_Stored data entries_
________________

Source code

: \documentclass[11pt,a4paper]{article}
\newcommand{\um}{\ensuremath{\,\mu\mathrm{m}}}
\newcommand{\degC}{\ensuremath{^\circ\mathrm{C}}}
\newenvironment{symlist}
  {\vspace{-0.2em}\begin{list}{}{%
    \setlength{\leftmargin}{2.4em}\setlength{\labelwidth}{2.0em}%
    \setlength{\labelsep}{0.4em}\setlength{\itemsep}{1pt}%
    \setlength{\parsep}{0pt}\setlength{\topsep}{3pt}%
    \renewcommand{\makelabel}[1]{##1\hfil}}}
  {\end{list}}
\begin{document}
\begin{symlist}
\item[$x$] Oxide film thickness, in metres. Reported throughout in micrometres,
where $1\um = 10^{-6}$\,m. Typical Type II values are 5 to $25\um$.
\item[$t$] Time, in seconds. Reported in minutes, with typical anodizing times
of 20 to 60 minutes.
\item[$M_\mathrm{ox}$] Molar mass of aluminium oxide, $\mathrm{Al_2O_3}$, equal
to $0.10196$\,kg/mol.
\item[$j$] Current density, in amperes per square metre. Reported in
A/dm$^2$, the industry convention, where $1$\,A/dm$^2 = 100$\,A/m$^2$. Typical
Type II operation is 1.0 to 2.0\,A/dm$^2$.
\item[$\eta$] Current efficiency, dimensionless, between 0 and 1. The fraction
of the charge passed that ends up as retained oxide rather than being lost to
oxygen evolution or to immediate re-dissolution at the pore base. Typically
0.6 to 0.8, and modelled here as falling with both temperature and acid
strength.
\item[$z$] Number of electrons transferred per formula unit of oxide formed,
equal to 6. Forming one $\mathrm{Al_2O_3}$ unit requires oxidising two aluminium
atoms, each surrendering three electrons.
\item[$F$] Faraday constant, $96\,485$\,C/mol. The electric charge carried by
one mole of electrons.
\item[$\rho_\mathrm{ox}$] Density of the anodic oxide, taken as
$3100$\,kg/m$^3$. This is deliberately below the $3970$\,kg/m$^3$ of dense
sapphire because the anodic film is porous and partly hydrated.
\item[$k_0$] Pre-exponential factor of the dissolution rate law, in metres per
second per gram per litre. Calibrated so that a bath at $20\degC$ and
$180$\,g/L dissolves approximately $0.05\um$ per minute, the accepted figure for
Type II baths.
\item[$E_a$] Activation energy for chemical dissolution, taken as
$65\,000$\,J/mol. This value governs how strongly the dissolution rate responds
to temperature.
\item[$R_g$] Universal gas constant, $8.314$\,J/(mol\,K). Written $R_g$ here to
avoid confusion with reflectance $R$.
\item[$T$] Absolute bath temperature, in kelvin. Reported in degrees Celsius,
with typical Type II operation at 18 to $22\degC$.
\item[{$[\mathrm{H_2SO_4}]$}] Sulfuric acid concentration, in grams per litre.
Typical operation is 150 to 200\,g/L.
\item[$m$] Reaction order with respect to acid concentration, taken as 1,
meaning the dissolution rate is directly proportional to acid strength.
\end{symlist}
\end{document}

________________

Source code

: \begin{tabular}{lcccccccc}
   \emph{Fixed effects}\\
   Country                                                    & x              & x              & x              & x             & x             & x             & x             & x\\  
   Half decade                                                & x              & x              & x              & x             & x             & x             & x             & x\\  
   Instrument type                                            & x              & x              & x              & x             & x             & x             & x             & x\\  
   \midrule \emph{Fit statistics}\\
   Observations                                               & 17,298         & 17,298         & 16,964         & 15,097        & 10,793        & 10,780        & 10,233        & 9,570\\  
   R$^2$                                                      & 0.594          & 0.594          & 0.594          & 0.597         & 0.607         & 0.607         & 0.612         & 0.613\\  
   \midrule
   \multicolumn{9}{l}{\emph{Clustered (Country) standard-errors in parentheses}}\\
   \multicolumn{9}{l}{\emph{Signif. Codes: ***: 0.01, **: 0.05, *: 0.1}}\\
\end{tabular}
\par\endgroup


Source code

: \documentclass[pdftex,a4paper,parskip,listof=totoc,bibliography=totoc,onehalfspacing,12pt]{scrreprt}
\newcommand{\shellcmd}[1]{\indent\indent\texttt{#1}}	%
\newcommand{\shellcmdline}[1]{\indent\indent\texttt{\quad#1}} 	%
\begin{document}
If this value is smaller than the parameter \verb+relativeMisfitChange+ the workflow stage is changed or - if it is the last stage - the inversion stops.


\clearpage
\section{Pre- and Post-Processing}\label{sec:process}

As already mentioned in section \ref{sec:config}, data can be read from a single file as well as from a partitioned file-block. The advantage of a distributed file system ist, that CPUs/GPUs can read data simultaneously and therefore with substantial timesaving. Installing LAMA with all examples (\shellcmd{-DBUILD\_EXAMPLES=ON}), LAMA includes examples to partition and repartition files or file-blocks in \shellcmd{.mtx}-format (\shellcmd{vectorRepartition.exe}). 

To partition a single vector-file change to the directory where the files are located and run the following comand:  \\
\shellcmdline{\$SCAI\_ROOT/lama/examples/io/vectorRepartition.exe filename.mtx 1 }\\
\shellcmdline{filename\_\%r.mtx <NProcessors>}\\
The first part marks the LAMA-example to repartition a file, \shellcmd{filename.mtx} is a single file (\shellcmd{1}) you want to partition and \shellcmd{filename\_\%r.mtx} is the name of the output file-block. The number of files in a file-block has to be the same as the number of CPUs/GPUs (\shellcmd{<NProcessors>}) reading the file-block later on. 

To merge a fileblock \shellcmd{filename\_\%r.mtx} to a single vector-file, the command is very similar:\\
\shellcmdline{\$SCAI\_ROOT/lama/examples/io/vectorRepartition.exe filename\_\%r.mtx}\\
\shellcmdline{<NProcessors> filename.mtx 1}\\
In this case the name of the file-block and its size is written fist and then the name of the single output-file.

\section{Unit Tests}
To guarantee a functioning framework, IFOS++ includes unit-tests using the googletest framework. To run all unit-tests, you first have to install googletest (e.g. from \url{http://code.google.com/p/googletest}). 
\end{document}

________________

_WORK REQUEST_
Exactly how many lines in the data above contain the word "electrons"? Respond with the number and nothing more.

_ANSWER BOX_
3